The data:
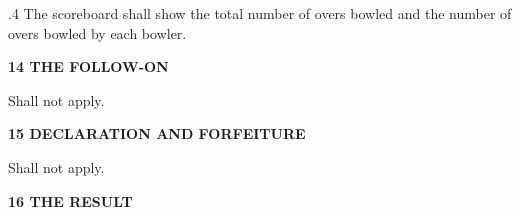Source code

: \documentclass[12pt]{article}
\begin{document}
\vspace{\baselineskip}
\begin{adjustwidth}{0.5in}{0.38in}
{\fontsize{9pt}{10.8pt}.4 \tabto{0.49in} The scoreboard shall show the total number of overs bowled and the number of overs bowled by each bowler.\par}\par

\end{adjustwidth}


\vspace{\baselineskip}
{\fontsize{16pt}{19.2pt}\selectfont \textbf{14 THE FOLLOW-ON}\par}\par


\vspace{\baselineskip}
{\fontsize{9pt}{10.8pt}\selectfont Shall not apply.\par}\par


\vspace{\baselineskip}

\vspace{\baselineskip}

\vspace{\baselineskip}

\vspace{\baselineskip}

\vspace{\baselineskip}

\vspace{\baselineskip}

\vspace{\baselineskip}
\begin{Center}
{\fontsize{8pt}{9.6pt}\par}
\end{Center}\par


\vspace{\baselineskip}
{\fontsize{16pt}{19.2pt}\selectfont \textbf{15 DECLARATION AND FORFEITURE}\par}\par


\vspace{\baselineskip}
{\fontsize{9pt}{10.8pt}\selectfont Shall not apply.\par}\par


\vspace{\baselineskip}
{\fontsize{16pt}{19.2pt}\selectfont \textbf{16 THE RESULT}\par}\par
\end{document}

Work instruction:
All lines of the material above should be returned unchanged, but no pictures should be included.

Output:
Source code

: \documentclass[12pt]{article}
\begin{document}
\vspace{\baselineskip}
\begin{adjustwidth}{0.5in}{0.38in}
{\fontsize{9pt}{10.8pt}.4 \tabto{0.49in} The scoreboard shall show the total number of overs bowled and the number of overs bowled by each bowler.\par}\par

\end{adjustwidth}


\vspace{\baselineskip}
{\fontsize{16pt}{19.2pt}\selectfont \textbf{14 THE FOLLOW-ON}\par}\par


\vspace{\baselineskip}
{\fontsize{9pt}{10.8pt}\selectfont Shall not apply.\par}\par


\vspace{\baselineskip}

\vspace{\baselineskip}

\vspace{\baselineskip}

\vspace{\baselineskip}

\vspace{\baselineskip}

\vspace{\baselineskip}

\vspace{\baselineskip}
\begin{Center}
{\fontsize{8pt}{9.6pt}\par}
\end{Center}\par


\vspace{\baselineskip}
{\fontsize{16pt}{19.2pt}\selectfont \textbf{15 DECLARATION AND FORFEITURE}\par}\par


\vspace{\baselineskip}
{\fontsize{9pt}{10.8pt}\selectfont Shall not apply.\par}\par


\vspace{\baselineskip}
{\fontsize{16pt}{19.2pt}\selectfont \textbf{16 THE RESULT}\par}\par
\end{document}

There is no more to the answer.